*What the exercise asks*: Every line of the records below that holds the word "StTimer" should be copied out.

*Saved entries*:
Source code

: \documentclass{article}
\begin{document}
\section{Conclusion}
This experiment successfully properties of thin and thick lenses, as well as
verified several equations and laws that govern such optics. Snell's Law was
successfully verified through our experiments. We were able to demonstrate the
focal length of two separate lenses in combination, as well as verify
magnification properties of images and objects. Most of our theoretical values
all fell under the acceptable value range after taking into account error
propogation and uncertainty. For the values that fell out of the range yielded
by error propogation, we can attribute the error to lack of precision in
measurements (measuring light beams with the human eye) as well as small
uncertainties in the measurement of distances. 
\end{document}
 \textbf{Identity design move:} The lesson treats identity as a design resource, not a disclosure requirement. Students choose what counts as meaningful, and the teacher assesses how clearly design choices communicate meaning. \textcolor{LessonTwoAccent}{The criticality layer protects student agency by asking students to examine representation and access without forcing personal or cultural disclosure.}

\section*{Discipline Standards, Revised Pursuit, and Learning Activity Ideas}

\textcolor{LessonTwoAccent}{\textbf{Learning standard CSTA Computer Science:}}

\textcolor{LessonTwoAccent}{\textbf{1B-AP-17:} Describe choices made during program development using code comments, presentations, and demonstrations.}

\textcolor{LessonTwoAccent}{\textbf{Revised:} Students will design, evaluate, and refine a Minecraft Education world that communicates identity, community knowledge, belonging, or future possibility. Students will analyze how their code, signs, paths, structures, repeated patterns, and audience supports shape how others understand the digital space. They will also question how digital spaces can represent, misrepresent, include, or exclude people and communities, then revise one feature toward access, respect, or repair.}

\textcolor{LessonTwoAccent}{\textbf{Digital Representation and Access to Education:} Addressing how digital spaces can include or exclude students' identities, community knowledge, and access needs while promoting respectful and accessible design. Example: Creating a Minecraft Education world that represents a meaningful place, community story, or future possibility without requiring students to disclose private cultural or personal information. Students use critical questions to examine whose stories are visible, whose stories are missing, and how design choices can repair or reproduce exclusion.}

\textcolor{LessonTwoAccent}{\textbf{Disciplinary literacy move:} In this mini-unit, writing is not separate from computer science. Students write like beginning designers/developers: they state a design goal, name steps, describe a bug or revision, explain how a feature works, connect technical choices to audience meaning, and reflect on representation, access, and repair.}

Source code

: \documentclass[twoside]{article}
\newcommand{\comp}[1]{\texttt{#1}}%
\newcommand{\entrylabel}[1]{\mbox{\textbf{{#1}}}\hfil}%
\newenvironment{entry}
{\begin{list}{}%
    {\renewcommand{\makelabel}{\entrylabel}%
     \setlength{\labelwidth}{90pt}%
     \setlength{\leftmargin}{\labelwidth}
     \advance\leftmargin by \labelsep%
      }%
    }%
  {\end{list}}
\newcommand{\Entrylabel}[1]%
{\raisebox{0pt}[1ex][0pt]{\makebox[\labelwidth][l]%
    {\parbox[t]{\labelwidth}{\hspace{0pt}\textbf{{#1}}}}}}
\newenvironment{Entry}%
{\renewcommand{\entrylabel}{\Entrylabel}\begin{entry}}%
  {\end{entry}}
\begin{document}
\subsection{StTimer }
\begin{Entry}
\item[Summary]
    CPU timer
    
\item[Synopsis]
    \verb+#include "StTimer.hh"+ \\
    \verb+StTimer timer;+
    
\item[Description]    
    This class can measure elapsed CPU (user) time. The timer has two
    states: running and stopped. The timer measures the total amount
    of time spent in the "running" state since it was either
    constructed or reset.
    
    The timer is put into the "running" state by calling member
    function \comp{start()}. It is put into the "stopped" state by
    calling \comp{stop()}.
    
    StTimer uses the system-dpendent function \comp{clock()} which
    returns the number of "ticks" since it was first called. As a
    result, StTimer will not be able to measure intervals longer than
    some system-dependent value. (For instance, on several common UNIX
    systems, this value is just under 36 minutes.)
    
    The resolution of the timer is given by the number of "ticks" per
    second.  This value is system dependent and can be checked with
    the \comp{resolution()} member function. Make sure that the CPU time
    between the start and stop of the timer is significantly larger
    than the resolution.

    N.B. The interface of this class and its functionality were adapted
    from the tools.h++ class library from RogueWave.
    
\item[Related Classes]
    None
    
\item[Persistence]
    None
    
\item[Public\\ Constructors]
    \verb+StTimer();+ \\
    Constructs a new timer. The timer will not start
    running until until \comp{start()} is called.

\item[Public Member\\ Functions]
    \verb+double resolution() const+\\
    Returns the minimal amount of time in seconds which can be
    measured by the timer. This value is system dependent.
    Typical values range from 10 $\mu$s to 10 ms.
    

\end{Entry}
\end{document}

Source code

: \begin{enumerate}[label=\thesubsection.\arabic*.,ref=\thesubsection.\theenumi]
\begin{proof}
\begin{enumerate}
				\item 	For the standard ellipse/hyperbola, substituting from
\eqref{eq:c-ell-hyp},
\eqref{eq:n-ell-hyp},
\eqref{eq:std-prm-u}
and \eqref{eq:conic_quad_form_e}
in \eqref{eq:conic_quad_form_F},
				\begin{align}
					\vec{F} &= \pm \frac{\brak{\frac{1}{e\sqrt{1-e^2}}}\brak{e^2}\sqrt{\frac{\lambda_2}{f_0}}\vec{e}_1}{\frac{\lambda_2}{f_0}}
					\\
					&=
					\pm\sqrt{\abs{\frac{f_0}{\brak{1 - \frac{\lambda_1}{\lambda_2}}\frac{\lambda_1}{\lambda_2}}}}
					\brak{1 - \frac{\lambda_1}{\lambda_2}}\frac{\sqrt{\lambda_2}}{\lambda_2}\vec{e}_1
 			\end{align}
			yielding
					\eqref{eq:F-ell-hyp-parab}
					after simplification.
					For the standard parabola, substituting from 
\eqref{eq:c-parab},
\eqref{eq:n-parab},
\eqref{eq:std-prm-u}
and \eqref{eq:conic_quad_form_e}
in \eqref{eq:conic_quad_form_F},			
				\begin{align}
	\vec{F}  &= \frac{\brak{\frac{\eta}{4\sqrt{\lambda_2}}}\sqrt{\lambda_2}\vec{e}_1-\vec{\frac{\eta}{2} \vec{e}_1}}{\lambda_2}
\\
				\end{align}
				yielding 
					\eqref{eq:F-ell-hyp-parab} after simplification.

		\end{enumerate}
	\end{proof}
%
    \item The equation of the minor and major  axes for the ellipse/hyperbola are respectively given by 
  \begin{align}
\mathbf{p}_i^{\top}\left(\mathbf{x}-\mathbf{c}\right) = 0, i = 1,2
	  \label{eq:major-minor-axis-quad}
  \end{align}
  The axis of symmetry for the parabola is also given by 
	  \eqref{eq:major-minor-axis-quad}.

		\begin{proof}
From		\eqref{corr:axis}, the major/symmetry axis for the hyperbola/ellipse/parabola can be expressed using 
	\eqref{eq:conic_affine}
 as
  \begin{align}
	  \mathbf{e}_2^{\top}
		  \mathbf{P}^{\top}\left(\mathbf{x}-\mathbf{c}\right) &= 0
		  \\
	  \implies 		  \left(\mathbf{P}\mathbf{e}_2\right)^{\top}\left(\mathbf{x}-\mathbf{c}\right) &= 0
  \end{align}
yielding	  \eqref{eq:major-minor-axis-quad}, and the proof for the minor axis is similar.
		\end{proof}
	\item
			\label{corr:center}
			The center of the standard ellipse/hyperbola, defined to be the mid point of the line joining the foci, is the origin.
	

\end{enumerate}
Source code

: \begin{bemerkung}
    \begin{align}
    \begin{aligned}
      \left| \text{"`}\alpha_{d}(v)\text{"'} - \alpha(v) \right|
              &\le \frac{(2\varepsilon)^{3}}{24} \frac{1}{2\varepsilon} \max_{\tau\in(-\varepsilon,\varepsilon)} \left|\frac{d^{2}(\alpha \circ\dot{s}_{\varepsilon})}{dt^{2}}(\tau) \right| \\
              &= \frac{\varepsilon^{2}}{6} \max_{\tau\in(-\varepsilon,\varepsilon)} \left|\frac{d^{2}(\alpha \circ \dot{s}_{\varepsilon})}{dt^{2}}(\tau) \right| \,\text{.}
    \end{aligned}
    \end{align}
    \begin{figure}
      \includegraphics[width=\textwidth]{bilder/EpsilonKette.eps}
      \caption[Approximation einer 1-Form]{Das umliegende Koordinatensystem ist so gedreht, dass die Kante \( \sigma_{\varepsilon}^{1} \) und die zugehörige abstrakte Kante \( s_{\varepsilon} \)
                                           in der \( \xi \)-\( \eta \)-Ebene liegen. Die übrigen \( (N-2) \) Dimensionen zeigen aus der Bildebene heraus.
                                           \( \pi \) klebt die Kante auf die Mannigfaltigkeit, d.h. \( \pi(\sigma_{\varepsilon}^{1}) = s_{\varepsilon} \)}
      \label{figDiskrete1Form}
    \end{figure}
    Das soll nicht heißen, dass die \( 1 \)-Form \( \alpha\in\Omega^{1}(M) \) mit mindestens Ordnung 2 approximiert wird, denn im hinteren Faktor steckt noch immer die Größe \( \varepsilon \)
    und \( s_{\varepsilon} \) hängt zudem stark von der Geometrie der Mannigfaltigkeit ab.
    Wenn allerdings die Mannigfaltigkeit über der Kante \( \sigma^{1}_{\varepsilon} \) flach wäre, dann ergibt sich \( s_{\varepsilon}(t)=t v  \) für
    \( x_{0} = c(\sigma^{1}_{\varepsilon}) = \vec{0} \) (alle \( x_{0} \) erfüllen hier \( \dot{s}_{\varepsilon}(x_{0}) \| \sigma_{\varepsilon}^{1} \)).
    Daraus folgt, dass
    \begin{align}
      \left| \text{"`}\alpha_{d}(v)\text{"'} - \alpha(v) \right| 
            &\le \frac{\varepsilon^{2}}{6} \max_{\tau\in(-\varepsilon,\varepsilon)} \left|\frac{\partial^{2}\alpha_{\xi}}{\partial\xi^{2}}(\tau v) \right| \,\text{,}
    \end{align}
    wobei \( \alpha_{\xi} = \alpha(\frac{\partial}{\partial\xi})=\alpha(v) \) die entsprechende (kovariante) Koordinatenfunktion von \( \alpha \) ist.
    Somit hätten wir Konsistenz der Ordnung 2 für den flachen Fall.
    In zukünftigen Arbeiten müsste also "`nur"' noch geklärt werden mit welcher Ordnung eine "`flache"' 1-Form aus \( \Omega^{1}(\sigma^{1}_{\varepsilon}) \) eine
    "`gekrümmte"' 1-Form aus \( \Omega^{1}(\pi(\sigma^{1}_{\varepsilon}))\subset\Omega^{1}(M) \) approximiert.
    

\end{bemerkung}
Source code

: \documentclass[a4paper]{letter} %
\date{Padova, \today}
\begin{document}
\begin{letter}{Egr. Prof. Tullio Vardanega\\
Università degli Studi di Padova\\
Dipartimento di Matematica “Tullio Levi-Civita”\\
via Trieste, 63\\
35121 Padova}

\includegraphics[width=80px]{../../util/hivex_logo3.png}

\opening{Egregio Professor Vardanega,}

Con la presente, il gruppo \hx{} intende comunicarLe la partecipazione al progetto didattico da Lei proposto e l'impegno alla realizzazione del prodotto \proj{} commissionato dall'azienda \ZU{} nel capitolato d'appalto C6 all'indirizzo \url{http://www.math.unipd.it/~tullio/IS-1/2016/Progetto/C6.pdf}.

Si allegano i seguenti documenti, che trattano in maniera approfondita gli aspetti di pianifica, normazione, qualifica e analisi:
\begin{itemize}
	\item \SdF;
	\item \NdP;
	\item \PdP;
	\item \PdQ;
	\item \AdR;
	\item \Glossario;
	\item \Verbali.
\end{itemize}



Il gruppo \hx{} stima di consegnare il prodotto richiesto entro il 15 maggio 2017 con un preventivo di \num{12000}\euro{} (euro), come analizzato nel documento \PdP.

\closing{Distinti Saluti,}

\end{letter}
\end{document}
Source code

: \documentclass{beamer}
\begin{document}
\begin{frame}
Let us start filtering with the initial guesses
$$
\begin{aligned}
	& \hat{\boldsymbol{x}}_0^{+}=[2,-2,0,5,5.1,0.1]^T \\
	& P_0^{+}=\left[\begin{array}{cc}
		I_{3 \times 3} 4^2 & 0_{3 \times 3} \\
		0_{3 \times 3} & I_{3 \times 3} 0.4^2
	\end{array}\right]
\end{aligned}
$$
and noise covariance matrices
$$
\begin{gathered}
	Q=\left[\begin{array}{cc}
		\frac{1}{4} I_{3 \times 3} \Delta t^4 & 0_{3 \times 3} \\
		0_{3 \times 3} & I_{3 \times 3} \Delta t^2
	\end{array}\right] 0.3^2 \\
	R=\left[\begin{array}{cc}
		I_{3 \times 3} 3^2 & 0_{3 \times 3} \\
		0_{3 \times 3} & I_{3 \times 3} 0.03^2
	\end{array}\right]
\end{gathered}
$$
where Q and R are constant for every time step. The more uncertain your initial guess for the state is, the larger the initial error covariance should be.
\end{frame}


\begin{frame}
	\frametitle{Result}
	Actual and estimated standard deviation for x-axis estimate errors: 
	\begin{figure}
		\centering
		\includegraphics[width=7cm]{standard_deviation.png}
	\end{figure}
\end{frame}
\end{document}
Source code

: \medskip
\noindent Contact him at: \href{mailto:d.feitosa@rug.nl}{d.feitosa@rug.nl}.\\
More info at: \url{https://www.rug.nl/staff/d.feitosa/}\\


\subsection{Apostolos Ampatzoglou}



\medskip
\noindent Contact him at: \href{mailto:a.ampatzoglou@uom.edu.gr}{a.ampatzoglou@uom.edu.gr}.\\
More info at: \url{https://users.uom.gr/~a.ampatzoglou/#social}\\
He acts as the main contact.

*Answer to the exercise*:
\subsection{StTimer }
    \verb+#include "StTimer.hh"+ \\
    \verb+StTimer timer;+
    StTimer uses the system-dpendent function \comp{clock()} which
    result, StTimer will not be able to measure intervals longer than
    \verb+StTimer();+ \\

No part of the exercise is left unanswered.